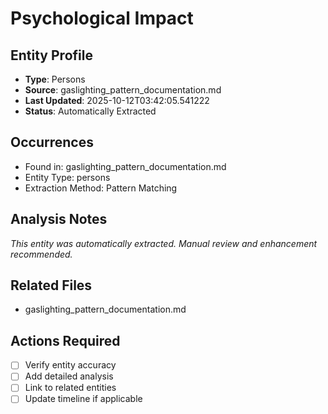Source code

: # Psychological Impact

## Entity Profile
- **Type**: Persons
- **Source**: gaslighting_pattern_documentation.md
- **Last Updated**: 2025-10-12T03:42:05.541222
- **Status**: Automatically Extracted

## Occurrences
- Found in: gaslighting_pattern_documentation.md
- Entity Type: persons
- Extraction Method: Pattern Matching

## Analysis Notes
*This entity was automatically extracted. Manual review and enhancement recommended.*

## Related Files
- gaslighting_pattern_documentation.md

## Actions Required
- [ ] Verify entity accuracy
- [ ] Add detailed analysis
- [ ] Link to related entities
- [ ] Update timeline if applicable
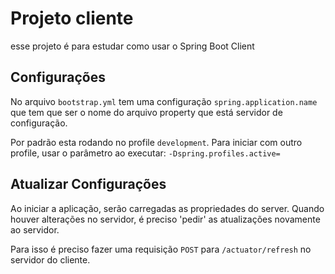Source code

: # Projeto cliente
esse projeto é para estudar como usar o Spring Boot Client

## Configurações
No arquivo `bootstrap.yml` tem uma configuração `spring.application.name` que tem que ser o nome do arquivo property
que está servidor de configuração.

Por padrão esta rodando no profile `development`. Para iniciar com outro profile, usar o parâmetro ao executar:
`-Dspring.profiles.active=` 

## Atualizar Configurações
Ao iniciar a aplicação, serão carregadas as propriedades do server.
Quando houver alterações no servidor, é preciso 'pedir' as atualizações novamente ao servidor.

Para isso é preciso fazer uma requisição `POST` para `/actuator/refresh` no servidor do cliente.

◇ ◇ ◇ ◇

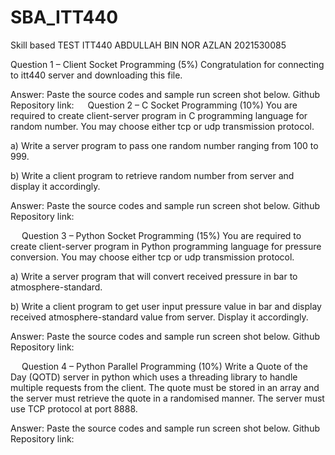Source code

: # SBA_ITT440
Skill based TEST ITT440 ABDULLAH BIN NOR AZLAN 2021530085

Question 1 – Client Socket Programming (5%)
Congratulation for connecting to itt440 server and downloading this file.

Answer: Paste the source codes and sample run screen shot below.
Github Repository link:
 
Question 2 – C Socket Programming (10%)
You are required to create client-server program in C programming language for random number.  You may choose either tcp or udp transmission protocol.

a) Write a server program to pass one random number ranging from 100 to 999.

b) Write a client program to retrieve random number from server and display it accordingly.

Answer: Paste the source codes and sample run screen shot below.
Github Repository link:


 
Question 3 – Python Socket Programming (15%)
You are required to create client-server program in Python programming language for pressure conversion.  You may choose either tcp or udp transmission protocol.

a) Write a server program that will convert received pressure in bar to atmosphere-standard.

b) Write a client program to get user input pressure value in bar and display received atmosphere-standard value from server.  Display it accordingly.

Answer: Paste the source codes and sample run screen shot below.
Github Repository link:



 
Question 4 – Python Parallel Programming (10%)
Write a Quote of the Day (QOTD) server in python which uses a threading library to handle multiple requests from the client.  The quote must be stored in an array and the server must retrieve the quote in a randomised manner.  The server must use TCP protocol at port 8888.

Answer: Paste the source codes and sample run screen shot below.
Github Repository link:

◇ ◇ ◇ ◇

> TASK DETAILS
Give the exact lines, and only those, from the line containing "## Configurações" through the line containing "Para isso é" in the entries above.

> REPLY TO THE EXERCISE
## Configurações
No arquivo `bootstrap.yml` tem uma configuração `spring.application.name` que tem que ser o nome do arquivo property
que está servidor de configuração.

Por padrão esta rodando no profile `development`. Para iniciar com outro profile, usar o parâmetro ao executar:
`-Dspring.profiles.active=` 

## Atualizar Configurações
Ao iniciar a aplicação, serão carregadas as propriedades do server.
Quando houver alterações no servidor, é preciso 'pedir' as atualizações novamente ao servidor.

Para isso é preciso fazer uma requisição `POST` para `/actuator/refresh` no servidor do cliente.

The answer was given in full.